Essentially, this is an embodied intelligent mode summarized in combination with the actual situation of many strong interferences existing in the MSWI dynamic system, which can be briefly described as follows. Based on multi-modal information such as on-site flame images, time-series process data, and operation records, domain experts, in accordance with their own “brain models”, use on-site time-series process data and flame videos to monitor in real time easily measurable process parameters such as furnace temperature, oxygen content in flue gas, and emission concentration of conventional flue gas pollutants, as well as predict difficult-to-measure process parameters such as emission concentration of trace pollutants. Based on the process mechanisms mastered through professional education and training and the long-term accumulated experience and knowledge, after reasoning and understanding the current dynamic operating conditions and treatment priorities, the control behavior in the solid waste combustion, waste heat exchange, and flue gas purification stages is empirically regulated.

However, with the continuous development of AI, this article can study embodied intelligence models to replace the domain experts’ process of “perception—prediction—control” in order to achieve intelligent control. For example, by processing flame video images and generating single-frame images of flame combustion lines, which are then quantized to obtain corresponding values, this article can achieve the quantification of the “observable and unobservable” controlled variable/auxiliary variable (CV/AV). Furthermore, by embedding the process mechanisms and the long-term accumulated experience and knowledge of domain experts into the embodied intelligence model, AI-driven collaborative control can replace manual control by domain experts. This enables more efficient combustion of MSW, leading to a reduction in pollutant emissions. Therefore, the construction of a multimodal dataset is crucial, as it serves as the foundation for developing the reproduction model based on the domain expert’s embodied intelligence.

3. Materials and Methods

3.1. Data Collection and Selection Description

The data in this article is sourced from an MSWI power plant in Beijing. The structure of the edge verification platform for realizing the real-time data collection is shown as Figure 3.

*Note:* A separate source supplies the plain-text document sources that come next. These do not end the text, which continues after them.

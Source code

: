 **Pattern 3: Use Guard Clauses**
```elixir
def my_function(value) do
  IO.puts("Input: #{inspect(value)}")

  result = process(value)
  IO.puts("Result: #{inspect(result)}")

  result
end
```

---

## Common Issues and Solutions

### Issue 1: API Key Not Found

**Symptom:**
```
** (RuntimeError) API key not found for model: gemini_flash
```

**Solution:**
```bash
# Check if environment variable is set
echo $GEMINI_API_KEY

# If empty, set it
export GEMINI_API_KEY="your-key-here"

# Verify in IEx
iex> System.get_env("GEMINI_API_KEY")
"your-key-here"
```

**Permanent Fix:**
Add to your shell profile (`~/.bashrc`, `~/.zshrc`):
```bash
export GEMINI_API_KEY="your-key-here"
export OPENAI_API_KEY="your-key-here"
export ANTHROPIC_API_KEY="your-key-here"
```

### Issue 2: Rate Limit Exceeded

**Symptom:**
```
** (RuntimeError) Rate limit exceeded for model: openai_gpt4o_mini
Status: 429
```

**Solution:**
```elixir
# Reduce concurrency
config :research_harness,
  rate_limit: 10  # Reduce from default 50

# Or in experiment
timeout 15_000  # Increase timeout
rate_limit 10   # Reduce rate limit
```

To support the research on the intelligent algorithm of the MSWI process, the multi-modal data acquisition system on this platform was deployed at the industrial site, enabling real-time collection and storage of operational process data. From 17 to 18 October 2019, 8 November 2019, 22 November 2019, and 29 November 2019, process data and flame video images were collected for approximately 2 h each day. The determination of this 5-day data collection cycle is based on the following considerations: (1) avoiding abnormal periods caused by equipment maintenance or garbage feeding, as verified by the MSWI power plant’s operation log; (2) selecting dates when the ambient temperature is stable, thus eliminating the influence of extreme weather on combustion; (3) the 2 h daily collection window corresponds to the peak garbage feeding period at the power plant, ensuring that the data reflects typical working conditions; and (4) the incineration plant adopts a manual operation mode managed by field experts, and the 2 h collection window is the optimal duration for maintaining stable MSWI operation and the minimum sample duration required for detecting difficult-to-measure pollutants.

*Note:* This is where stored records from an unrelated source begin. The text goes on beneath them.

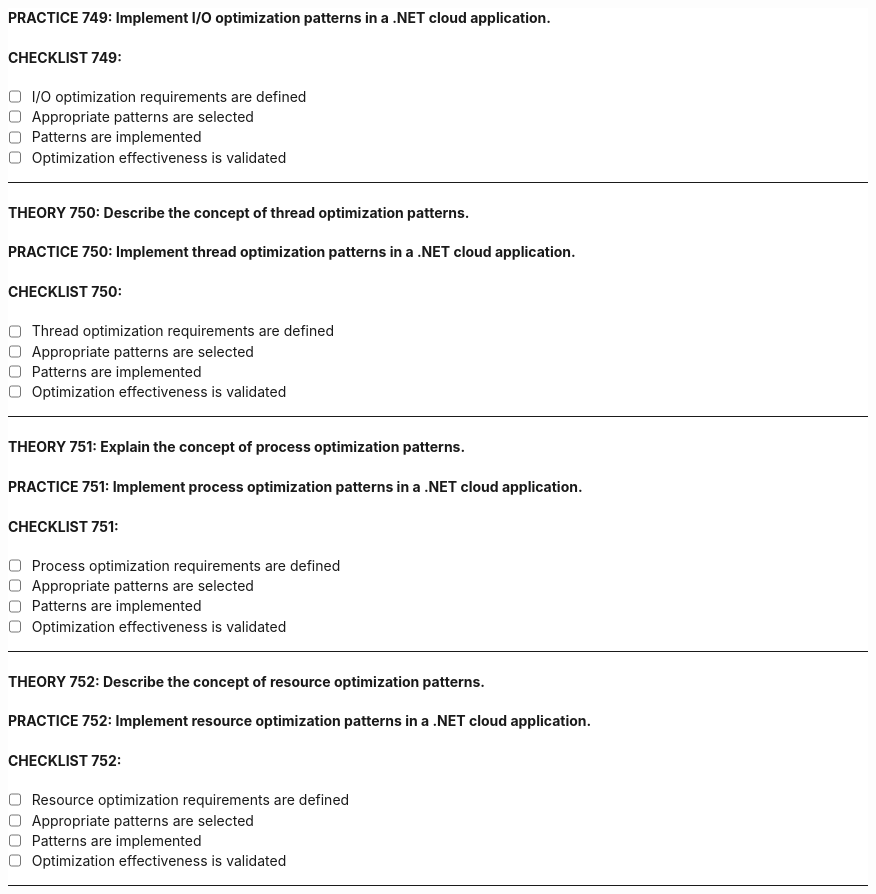#### PRACTICE 749: Implement I/O optimization patterns in a .NET cloud application.

#### CHECKLIST 749:

- [ ] I/O optimization requirements are defined
- [ ] Appropriate patterns are selected
- [ ] Patterns are implemented
- [ ] Optimization effectiveness is validated

---

#### THEORY 750: Describe the concept of thread optimization patterns.

#### PRACTICE 750: Implement thread optimization patterns in a .NET cloud application.

#### CHECKLIST 750:

- [ ] Thread optimization requirements are defined
- [ ] Appropriate patterns are selected
- [ ] Patterns are implemented
- [ ] Optimization effectiveness is validated

---

#### THEORY 751: Explain the concept of process optimization patterns.

#### PRACTICE 751: Implement process optimization patterns in a .NET cloud application.

#### CHECKLIST 751:

- [ ] Process optimization requirements are defined
- [ ] Appropriate patterns are selected
- [ ] Patterns are implemented
- [ ] Optimization effectiveness is validated

---

#### THEORY 752: Describe the concept of resource optimization patterns.

#### PRACTICE 752: Implement resource optimization patterns in a .NET cloud application.

#### CHECKLIST 752:

- [ ] Resource optimization requirements are defined
- [ ] Appropriate patterns are selected
- [ ] Patterns are implemented
- [ ] Optimization effectiveness is validated

---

To achieve stable combustion, compliance with emission standards, and improved thermal efficiency in the MSWI process, numerous process variables must be continuously monitored and appropriately adjusted. Based on actual control objectives and regulatory requirements, the process variables considered in this study are categorized into three groups as follows:

(1): Environmental indicators (EIs): These variables reflect the environmental performance of the incineration process and are used as optimization targets.
(2): Controlled variables (CVs): These are key output variables directly regulated through control actions.
(3): Manipulated variable (MVs): These are input variables that can be directly adjusted by the control system.

In the MSWI system, there are strong coupling relationships among process variables. Relying solely on statistical correlations for variable screening often makes it difficult to identify variable combinations that are practically significant for control decisions. To address this, the study introduces a domain expert rule-guided method. This approach focuses on actual industrial control requirements, incorporating on-site operational experience and professional knowledge to identify key variables, thereby providing a solid foundation for subsequent modeling and optimization. The specific details of the selected variables are presented in Table 1.

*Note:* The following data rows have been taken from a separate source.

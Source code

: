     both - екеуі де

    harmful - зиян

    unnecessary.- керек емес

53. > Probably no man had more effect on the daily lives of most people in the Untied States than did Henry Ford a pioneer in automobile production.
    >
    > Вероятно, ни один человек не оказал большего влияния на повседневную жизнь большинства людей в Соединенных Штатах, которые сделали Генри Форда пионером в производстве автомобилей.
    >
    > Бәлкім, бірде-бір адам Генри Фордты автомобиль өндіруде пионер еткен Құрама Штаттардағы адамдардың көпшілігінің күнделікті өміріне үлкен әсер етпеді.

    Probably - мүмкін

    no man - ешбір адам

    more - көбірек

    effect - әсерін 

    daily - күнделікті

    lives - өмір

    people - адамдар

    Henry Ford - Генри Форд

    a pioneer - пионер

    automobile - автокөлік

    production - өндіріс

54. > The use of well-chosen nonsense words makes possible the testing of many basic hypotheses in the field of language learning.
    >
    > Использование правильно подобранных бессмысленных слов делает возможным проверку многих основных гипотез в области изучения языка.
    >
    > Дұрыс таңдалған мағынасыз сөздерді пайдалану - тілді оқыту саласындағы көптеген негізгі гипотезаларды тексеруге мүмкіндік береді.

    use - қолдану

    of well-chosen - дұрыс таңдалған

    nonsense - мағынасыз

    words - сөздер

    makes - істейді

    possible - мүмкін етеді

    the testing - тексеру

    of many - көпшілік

To construct a multimodal dataset for the MSWI process, this article processes the MSWI process data and flame video. The proposed strategy consists of four modules: process data processing, flame image processing, combustion line quantification, and multimodal data synchronization modules, as shown in Figure 4.

As can be seen from Figure 4, the construction process of the multimodal dataset is as follows: When one process’s data is missing and there are actual accurate data before and after, the weighted average processing of the time before and after is adopted. That is, the average of the accurate data of one minute before and after that moment is taken. If the missing data is located at the beginning or end of the time, or if there are two or more consecutive missing data or obvious abnormal data, the linear regression decision tree (LRDT) model should be used for data filling. The collected flame videos are captured as one flame image at the same time every minute, and the flame images are quantized to obtain the corresponding quantized values. Finally, a multimodal dataset is formed with the process data at the corresponding time.

3.2. Process Data Processing Module

3.2.1. Process Data Preprocessing Sub-Module

To facilitate the study of the MSWI process from an academic perspective and in combination with the experience of domain experts, this article conducts 15 MVs, as detailed in Table 2.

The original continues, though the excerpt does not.